*** Opening LISTED RECORDS ***

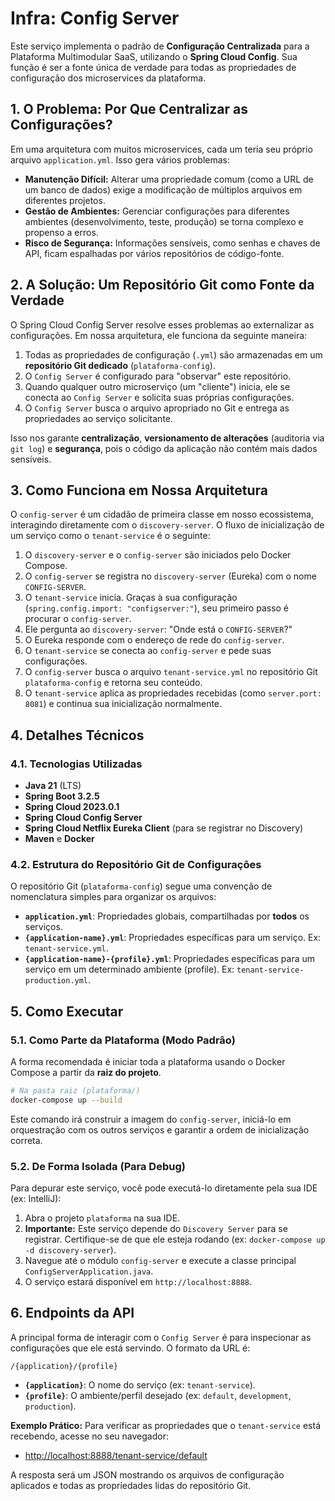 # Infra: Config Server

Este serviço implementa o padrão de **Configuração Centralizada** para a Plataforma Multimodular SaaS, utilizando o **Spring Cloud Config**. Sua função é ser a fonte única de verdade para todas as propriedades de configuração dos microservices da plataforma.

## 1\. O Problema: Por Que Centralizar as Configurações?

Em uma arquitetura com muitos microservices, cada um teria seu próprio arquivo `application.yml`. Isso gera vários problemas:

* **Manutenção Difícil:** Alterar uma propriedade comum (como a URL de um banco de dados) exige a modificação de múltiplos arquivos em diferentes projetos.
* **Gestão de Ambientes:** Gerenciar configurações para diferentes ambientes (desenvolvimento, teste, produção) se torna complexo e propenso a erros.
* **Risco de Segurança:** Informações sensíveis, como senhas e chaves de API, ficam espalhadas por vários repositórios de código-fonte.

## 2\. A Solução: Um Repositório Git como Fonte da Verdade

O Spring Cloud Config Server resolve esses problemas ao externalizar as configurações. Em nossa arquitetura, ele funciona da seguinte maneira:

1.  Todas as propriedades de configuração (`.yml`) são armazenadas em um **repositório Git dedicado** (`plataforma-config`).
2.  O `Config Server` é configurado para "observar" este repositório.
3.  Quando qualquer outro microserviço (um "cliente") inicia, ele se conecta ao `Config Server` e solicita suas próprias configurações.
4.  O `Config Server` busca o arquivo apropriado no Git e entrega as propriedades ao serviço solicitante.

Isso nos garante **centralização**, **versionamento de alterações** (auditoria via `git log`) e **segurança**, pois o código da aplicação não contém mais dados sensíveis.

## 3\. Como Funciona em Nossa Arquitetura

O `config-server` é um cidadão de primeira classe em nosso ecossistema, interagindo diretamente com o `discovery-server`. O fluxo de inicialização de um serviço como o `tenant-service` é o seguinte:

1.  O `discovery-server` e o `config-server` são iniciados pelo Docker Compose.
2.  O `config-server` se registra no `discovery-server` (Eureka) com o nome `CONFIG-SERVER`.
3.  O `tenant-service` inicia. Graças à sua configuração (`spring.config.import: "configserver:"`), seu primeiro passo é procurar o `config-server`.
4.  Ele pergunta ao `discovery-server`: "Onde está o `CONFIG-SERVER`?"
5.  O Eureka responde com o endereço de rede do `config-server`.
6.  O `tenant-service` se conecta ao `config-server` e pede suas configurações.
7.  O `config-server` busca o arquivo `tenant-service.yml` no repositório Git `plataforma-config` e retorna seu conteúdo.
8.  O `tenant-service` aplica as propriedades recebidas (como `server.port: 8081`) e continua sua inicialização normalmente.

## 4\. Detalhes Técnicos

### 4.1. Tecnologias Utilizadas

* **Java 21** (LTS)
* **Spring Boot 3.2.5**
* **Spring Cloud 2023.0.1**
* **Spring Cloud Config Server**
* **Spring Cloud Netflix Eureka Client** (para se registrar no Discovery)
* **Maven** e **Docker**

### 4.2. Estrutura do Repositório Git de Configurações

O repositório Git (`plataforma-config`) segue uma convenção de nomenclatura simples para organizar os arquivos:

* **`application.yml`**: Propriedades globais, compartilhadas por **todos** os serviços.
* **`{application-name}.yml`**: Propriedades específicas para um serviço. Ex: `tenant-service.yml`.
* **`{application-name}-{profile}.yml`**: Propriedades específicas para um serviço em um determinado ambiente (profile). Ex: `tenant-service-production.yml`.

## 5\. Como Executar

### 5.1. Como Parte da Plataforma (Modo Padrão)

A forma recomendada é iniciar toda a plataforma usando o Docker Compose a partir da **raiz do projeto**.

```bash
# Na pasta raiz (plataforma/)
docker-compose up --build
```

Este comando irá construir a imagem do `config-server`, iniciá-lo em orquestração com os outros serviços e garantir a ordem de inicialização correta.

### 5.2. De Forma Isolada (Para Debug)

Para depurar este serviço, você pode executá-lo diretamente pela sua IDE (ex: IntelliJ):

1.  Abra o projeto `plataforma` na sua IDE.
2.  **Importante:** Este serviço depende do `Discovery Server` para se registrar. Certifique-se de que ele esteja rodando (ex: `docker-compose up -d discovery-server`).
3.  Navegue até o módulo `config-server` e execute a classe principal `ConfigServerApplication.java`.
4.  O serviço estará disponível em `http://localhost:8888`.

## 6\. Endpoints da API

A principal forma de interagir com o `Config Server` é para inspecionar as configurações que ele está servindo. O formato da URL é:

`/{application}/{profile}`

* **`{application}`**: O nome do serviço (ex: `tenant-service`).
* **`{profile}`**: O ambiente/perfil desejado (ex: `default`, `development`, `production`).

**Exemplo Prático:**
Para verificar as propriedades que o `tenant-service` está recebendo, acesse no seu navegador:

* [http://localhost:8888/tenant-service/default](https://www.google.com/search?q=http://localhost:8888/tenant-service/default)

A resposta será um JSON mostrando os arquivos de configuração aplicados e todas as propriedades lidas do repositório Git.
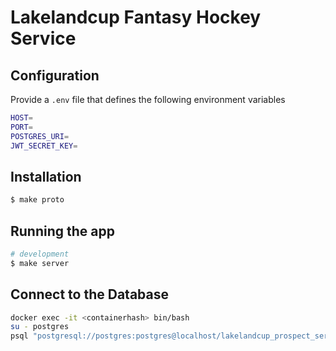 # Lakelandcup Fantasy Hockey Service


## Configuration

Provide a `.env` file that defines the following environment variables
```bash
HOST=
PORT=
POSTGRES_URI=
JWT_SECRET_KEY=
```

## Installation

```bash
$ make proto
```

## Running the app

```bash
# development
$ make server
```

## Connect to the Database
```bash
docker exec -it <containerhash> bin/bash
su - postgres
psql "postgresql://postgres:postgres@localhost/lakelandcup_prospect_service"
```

*** Closing LISTED RECORDS ***

== PROMPT ==
Of the entries above, repeat exactly the lines from the line with "segue uma convenção" through the line with "### 5.1. Como", both of them included.

== RESPONSE FOR THIS EXERCISE ==
O repositório Git (`plataforma-config`) segue uma convenção de nomenclatura simples para organizar os arquivos:

* **`application.yml`**: Propriedades globais, compartilhadas por **todos** os serviços.
* **`{application-name}.yml`**: Propriedades específicas para um serviço. Ex: `tenant-service.yml`.
* **`{application-name}-{profile}.yml`**: Propriedades específicas para um serviço em um determinado ambiente (profile). Ex: `tenant-service-production.yml`.

## 5\. Como Executar

### 5.1. Como Parte da Plataforma (Modo Padrão)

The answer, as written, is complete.